[DATA EXCERPTS]:

^^^^

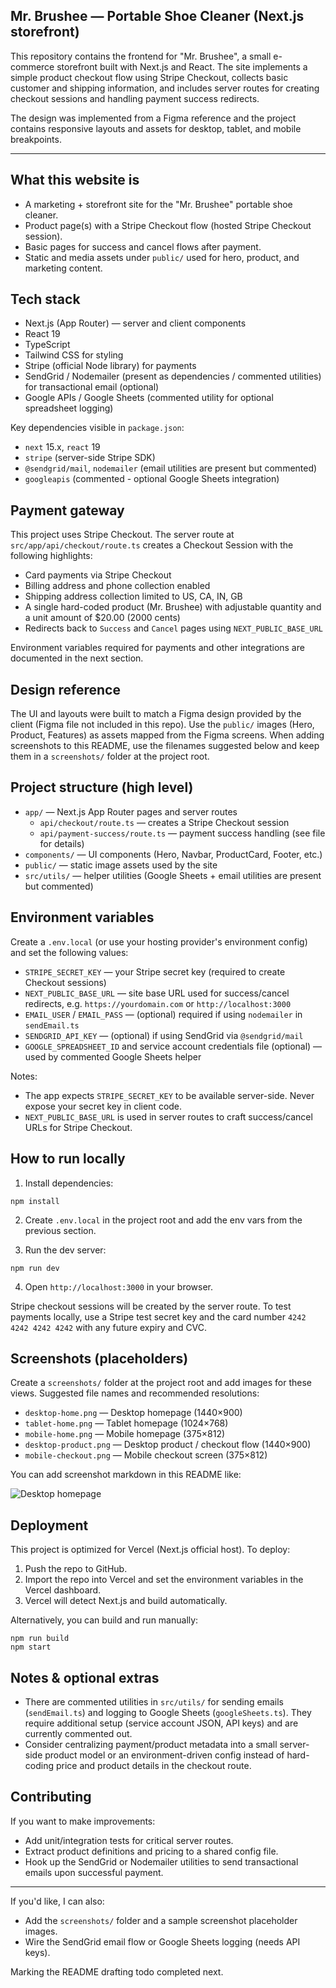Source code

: ## Mr. Brushee — Portable Shoe Cleaner (Next.js storefront)

This repository contains the frontend for "Mr. Brushee", a small e-commerce storefront built with Next.js and React. The site implements a simple product checkout flow using Stripe Checkout, collects basic customer and shipping information, and includes server routes for creating checkout sessions and handling payment success redirects.

The design was implemented from a Figma reference and the project contains responsive layouts and assets for desktop, tablet, and mobile breakpoints.

---

## What this website is

- A marketing + storefront site for the "Mr. Brushee" portable shoe cleaner.
- Product page(s) with a Stripe Checkout flow (hosted Stripe Checkout session).
- Basic pages for success and cancel flows after payment.
- Static and media assets under `public/` used for hero, product, and marketing content.

## Tech stack

- Next.js (App Router) — server and client components
- React 19
- TypeScript
- Tailwind CSS for styling
- Stripe (official Node library) for payments
- SendGrid / Nodemailer (present as dependencies / commented utilities) for transactional email (optional)
- Google APIs / Google Sheets (commented utility for optional spreadsheet logging)

Key dependencies visible in `package.json`:

- `next` 15.x, `react` 19
- `stripe` (server-side Stripe SDK)
- `@sendgrid/mail`, `nodemailer` (email utilities are present but commented)
- `googleapis` (commented - optional Google Sheets integration)

## Payment gateway

This project uses Stripe Checkout. The server route at `src/app/api/checkout/route.ts` creates a Checkout Session with the following highlights:

- Card payments via Stripe Checkout
- Billing address and phone collection enabled
- Shipping address collection limited to US, CA, IN, GB
- A single hard-coded product (Mr. Brushee) with adjustable quantity and a unit amount of $20.00 (2000 cents)
- Redirects back to `Success` and `Cancel` pages using `NEXT_PUBLIC_BASE_URL`

Environment variables required for payments and other integrations are documented in the next section.

## Design reference

The UI and layouts were built to match a Figma design provided by the client (Figma file not included in this repo). Use the `public/` images (Hero, Product, Features) as assets mapped from the Figma screens. When adding screenshots to this README, use the filenames suggested below and keep them in a `screenshots/` folder at the project root.

## Project structure (high level)

- `app/` — Next.js App Router pages and server routes
  - `api/checkout/route.ts` — creates a Stripe Checkout session
  - `api/payment-success/route.ts` — payment success handling (see file for details)
- `components/` — UI components (Hero, Navbar, ProductCard, Footer, etc.)
- `public/` — static image assets used by the site
- `src/utils/` — helper utilities (Google Sheets + email utilities are present but commented)

## Environment variables

Create a `.env.local` (or use your hosting provider's environment config) and set the following values:

- `STRIPE_SECRET_KEY` — your Stripe secret key (required to create Checkout sessions)
- `NEXT_PUBLIC_BASE_URL` — site base URL used for success/cancel redirects, e.g. `https://yourdomain.com` or `http://localhost:3000`
- `EMAIL_USER` / `EMAIL_PASS` — (optional) required if using `nodemailer` in `sendEmail.ts`
- `SENDGRID_API_KEY` — (optional) if using SendGrid via `@sendgrid/mail`
- `GOOGLE_SPREADSHEET_ID` and service account credentials file (optional) — used by commented Google Sheets helper

Notes:

- The app expects `STRIPE_SECRET_KEY` to be available server-side. Never expose your secret key in client code.
- `NEXT_PUBLIC_BASE_URL` is used in server routes to craft success/cancel URLs for Stripe Checkout.

## How to run locally

1. Install dependencies:

```
npm install
```

2. Create `.env.local` in the project root and add the env vars from the previous section.

3. Run the dev server:

```
npm run dev
```

4. Open `http://localhost:3000` in your browser.

Stripe checkout sessions will be created by the server route. To test payments locally, use a Stripe test secret key and the card number `4242 4242 4242 4242` with any future expiry and CVC.

## Screenshots (placeholders)

Create a `screenshots/` folder at the project root and add images for these views. Suggested file names and recommended resolutions:

- `desktop-home.png` — Desktop homepage (1440×900)
- `tablet-home.png` — Tablet homepage (1024×768)
- `mobile-home.png` — Mobile homepage (375×812)
- `desktop-product.png` — Desktop product / checkout flow (1440×900)
- `mobile-checkout.png` — Mobile checkout screen (375×812)

You can add screenshot markdown in this README like:

![Desktop homepage](./screenshots/desktop-home.png)

## Deployment

This project is optimized for Vercel (Next.js official host). To deploy:

1. Push the repo to GitHub.
2. Import the repo into Vercel and set the environment variables in the Vercel dashboard.
3. Vercel will detect Next.js and build automatically.

Alternatively, you can build and run manually:

```
npm run build
npm start
```

## Notes & optional extras

- There are commented utilities in `src/utils/` for sending emails (`sendEmail.ts`) and logging to Google Sheets (`googleSheets.ts`). They require additional setup (service account JSON, API keys) and are currently commented out.
- Consider centralizing payment/product metadata into a small server-side product model or an environment-driven config instead of hard-coding price and product details in the checkout route.

## Contributing

If you want to make improvements:

- Add unit/integration tests for critical server routes.
- Extract product definitions and pricing to a shared config file.
- Hook up the SendGrid or Nodemailer utilities to send transactional emails upon successful payment.

---

If you'd like, I can also:

- Add the `screenshots/` folder and a sample screenshot placeholder images.
- Wire the SendGrid email flow or Google Sheets logging (needs API keys).

Marking the README drafting todo completed next.
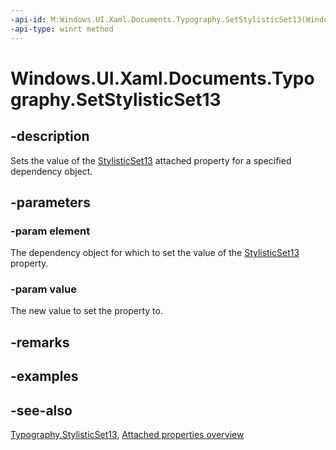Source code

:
 ```yaml
---
-api-id: M:Windows.UI.Xaml.Documents.Typography.SetStylisticSet13(Windows.UI.Xaml.DependencyObject,System.Boolean)
-api-type: winrt method
---
```


<!-- Method syntax
public void SetStylisticSet13(Windows.UI.Xaml.DependencyObject element, System.Boolean value)
-->

# Windows.UI.Xaml.Documents.Typography.SetStylisticSet13

## -description
Sets the value of the [StylisticSet13](typography_stylisticset13.md) attached property for a specified dependency object.



## -parameters
### -param element
The dependency object for which to set the value of the [StylisticSet13](typography_stylisticset13.md) property.

### -param value
The new value to set the property to.

## -remarks

## -examples

## -see-also

[Typography.StylisticSet13](typography_stylisticset13.md), [Attached properties overview](/windows/uwp/xaml-platform/attached-properties-overview)
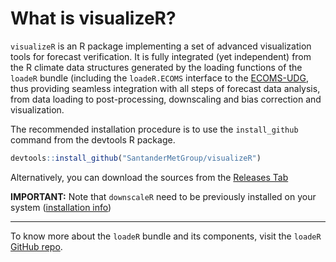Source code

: # What is visualizeR?

`visualizeR` is an R package implementing a set of advanced visualization tools for forecast verification. It is fully integrated (yet independent) from the R climate data structures generated by the loading functions of the `loadeR` bundle (including the `loadeR.ECOMS` interface to the [ECOMS-UDG](https://meteo.unican.es/trac/wiki/udg/ecoms), thus providing seamless integration with all steps of forecast data analysis, from data loading to post-processing, downscaling and bias correction and visualization.

The recommended installation procedure is to use the `install_github` command from the devtools R package. 

```r
devtools::install_github("SantanderMetGroup/visualizeR")
```
Alternatively, you can download the sources from the [Releases Tab](https://github.com/SantanderMetGroup/visualizeR/releases)


**IMPORTANT:** Note that `downscaleR` need to be previously installed on your system ([installation info](https://github.com/SantanderMetGroup/downscaleR/wiki/installation))

---
To know more about the `loadeR` bundle and its components, visit the `loadeR` [GitHub repo](https://github.com/SantanderMetGroup/loadeR).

^^^^

[WORK REQUIRED]: Give the data above again, exactly and completely. No pictures go in.

[TASK ANSWER]:
Source code

: ## Mr. Brushee — Portable Shoe Cleaner (Next.js storefront)

This repository contains the frontend for "Mr. Brushee", a small e-commerce storefront built with Next.js and React. The site implements a simple product checkout flow using Stripe Checkout, collects basic customer and shipping information, and includes server routes for creating checkout sessions and handling payment success redirects.

The design was implemented from a Figma reference and the project contains responsive layouts and assets for desktop, tablet, and mobile breakpoints.

---

## What this website is

- A marketing + storefront site for the "Mr. Brushee" portable shoe cleaner.
- Product page(s) with a Stripe Checkout flow (hosted Stripe Checkout session).
- Basic pages for success and cancel flows after payment.
- Static and media assets under `public/` used for hero, product, and marketing content.

## Tech stack

- Next.js (App Router) — server and client components
- React 19
- TypeScript
- Tailwind CSS for styling
- Stripe (official Node library) for payments
- SendGrid / Nodemailer (present as dependencies / commented utilities) for transactional email (optional)
- Google APIs / Google Sheets (commented utility for optional spreadsheet logging)

Key dependencies visible in `package.json`:

- `next` 15.x, `react` 19
- `stripe` (server-side Stripe SDK)
- `@sendgrid/mail`, `nodemailer` (email utilities are present but commented)
- `googleapis` (commented - optional Google Sheets integration)

## Payment gateway

This project uses Stripe Checkout. The server route at `src/app/api/checkout/route.ts` creates a Checkout Session with the following highlights:

- Card payments via Stripe Checkout
- Billing address and phone collection enabled
- Shipping address collection limited to US, CA, IN, GB
- A single hard-coded product (Mr. Brushee) with adjustable quantity and a unit amount of $20.00 (2000 cents)
- Redirects back to `Success` and `Cancel` pages using `NEXT_PUBLIC_BASE_URL`

Environment variables required for payments and other integrations are documented in the next section.

## Design reference

The UI and layouts were built to match a Figma design provided by the client (Figma file not included in this repo). Use the `public/` images (Hero, Product, Features) as assets mapped from the Figma screens. When adding screenshots to this README, use the filenames suggested below and keep them in a `screenshots/` folder at the project root.

## Project structure (high level)

- `app/` — Next.js App Router pages and server routes
  - `api/checkout/route.ts` — creates a Stripe Checkout session
  - `api/payment-success/route.ts` — payment success handling (see file for details)
- `components/` — UI components (Hero, Navbar, ProductCard, Footer, etc.)
- `public/` — static image assets used by the site
- `src/utils/` — helper utilities (Google Sheets + email utilities are present but commented)

## Environment variables

Create a `.env.local` (or use your hosting provider's environment config) and set the following values:

- `STRIPE_SECRET_KEY` — your Stripe secret key (required to create Checkout sessions)
- `NEXT_PUBLIC_BASE_URL` — site base URL used for success/cancel redirects, e.g. `https://yourdomain.com` or `http://localhost:3000`
- `EMAIL_USER` / `EMAIL_PASS` — (optional) required if using `nodemailer` in `sendEmail.ts`
- `SENDGRID_API_KEY` — (optional) if using SendGrid via `@sendgrid/mail`
- `GOOGLE_SPREADSHEET_ID` and service account credentials file (optional) — used by commented Google Sheets helper

Notes:

- The app expects `STRIPE_SECRET_KEY` to be available server-side. Never expose your secret key in client code.
- `NEXT_PUBLIC_BASE_URL` is used in server routes to craft success/cancel URLs for Stripe Checkout.

## How to run locally

1. Install dependencies:

```
npm install
```

2. Create `.env.local` in the project root and add the env vars from the previous section.

3. Run the dev server:

```
npm run dev
```

4. Open `http://localhost:3000` in your browser.

Stripe checkout sessions will be created by the server route. To test payments locally, use a Stripe test secret key and the card number `4242 4242 4242 4242` with any future expiry and CVC.

## Screenshots (placeholders)

Create a `screenshots/` folder at the project root and add images for these views. Suggested file names and recommended resolutions:

- `desktop-home.png` — Desktop homepage (1440×900)
- `tablet-home.png` — Tablet homepage (1024×768)
- `mobile-home.png` — Mobile homepage (375×812)
- `desktop-product.png` — Desktop product / checkout flow (1440×900)
- `mobile-checkout.png` — Mobile checkout screen (375×812)

You can add screenshot markdown in this README like:

![Desktop homepage](./screenshots/desktop-home.png)

## Deployment

This project is optimized for Vercel (Next.js official host). To deploy:

1. Push the repo to GitHub.
2. Import the repo into Vercel and set the environment variables in the Vercel dashboard.
3. Vercel will detect Next.js and build automatically.

Alternatively, you can build and run manually:

```
npm run build
npm start
```

## Notes & optional extras

- There are commented utilities in `src/utils/` for sending emails (`sendEmail.ts`) and logging to Google Sheets (`googleSheets.ts`). They require additional setup (service account JSON, API keys) and are currently commented out.
- Consider centralizing payment/product metadata into a small server-side product model or an environment-driven config instead of hard-coding price and product details in the checkout route.

## Contributing

If you want to make improvements:

- Add unit/integration tests for critical server routes.
- Extract product definitions and pricing to a shared config file.
- Hook up the SendGrid or Nodemailer utilities to send transactional emails upon successful payment.

---

If you'd like, I can also:

- Add the `screenshots/` folder and a sample screenshot placeholder images.
- Wire the SendGrid email flow or Google Sheets logging (needs API keys).

Marking the README drafting todo completed next.
Source code

:
 ```yaml
---
-api-id: M:Windows.UI.Xaml.Documents.Typography.SetStylisticSet13(Windows.UI.Xaml.DependencyObject,System.Boolean)
-api-type: winrt method
---
```


<!-- Method syntax
public void SetStylisticSet13(Windows.UI.Xaml.DependencyObject element, System.Boolean value)
-->

# Windows.UI.Xaml.Documents.Typography.SetStylisticSet13

## -description
Sets the value of the [StylisticSet13](typography_stylisticset13.md) attached property for a specified dependency object.



## -parameters
### -param element
The dependency object for which to set the value of the [StylisticSet13](typography_stylisticset13.md) property.

### -param value
The new value to set the property to.

## -remarks

## -examples

## -see-also

[Typography.StylisticSet13](typography_stylisticset13.md), [Attached properties overview](/windows/uwp/xaml-platform/attached-properties-overview)
Source code

: # What is visualizeR?

`visualizeR` is an R package implementing a set of advanced visualization tools for forecast verification. It is fully integrated (yet independent) from the R climate data structures generated by the loading functions of the `loadeR` bundle (including the `loadeR.ECOMS` interface to the [ECOMS-UDG](https://meteo.unican.es/trac/wiki/udg/ecoms), thus providing seamless integration with all steps of forecast data analysis, from data loading to post-processing, downscaling and bias correction and visualization.

The recommended installation procedure is to use the `install_github` command from the devtools R package. 

```r
devtools::install_github("SantanderMetGroup/visualizeR")
```
Alternatively, you can download the sources from the [Releases Tab](https://github.com/SantanderMetGroup/visualizeR/releases)


**IMPORTANT:** Note that `downscaleR` need to be previously installed on your system ([installation info](https://github.com/SantanderMetGroup/downscaleR/wiki/installation))

---
To know more about the `loadeR` bundle and its components, visit the `loadeR` [GitHub repo](https://github.com/SantanderMetGroup/loadeR).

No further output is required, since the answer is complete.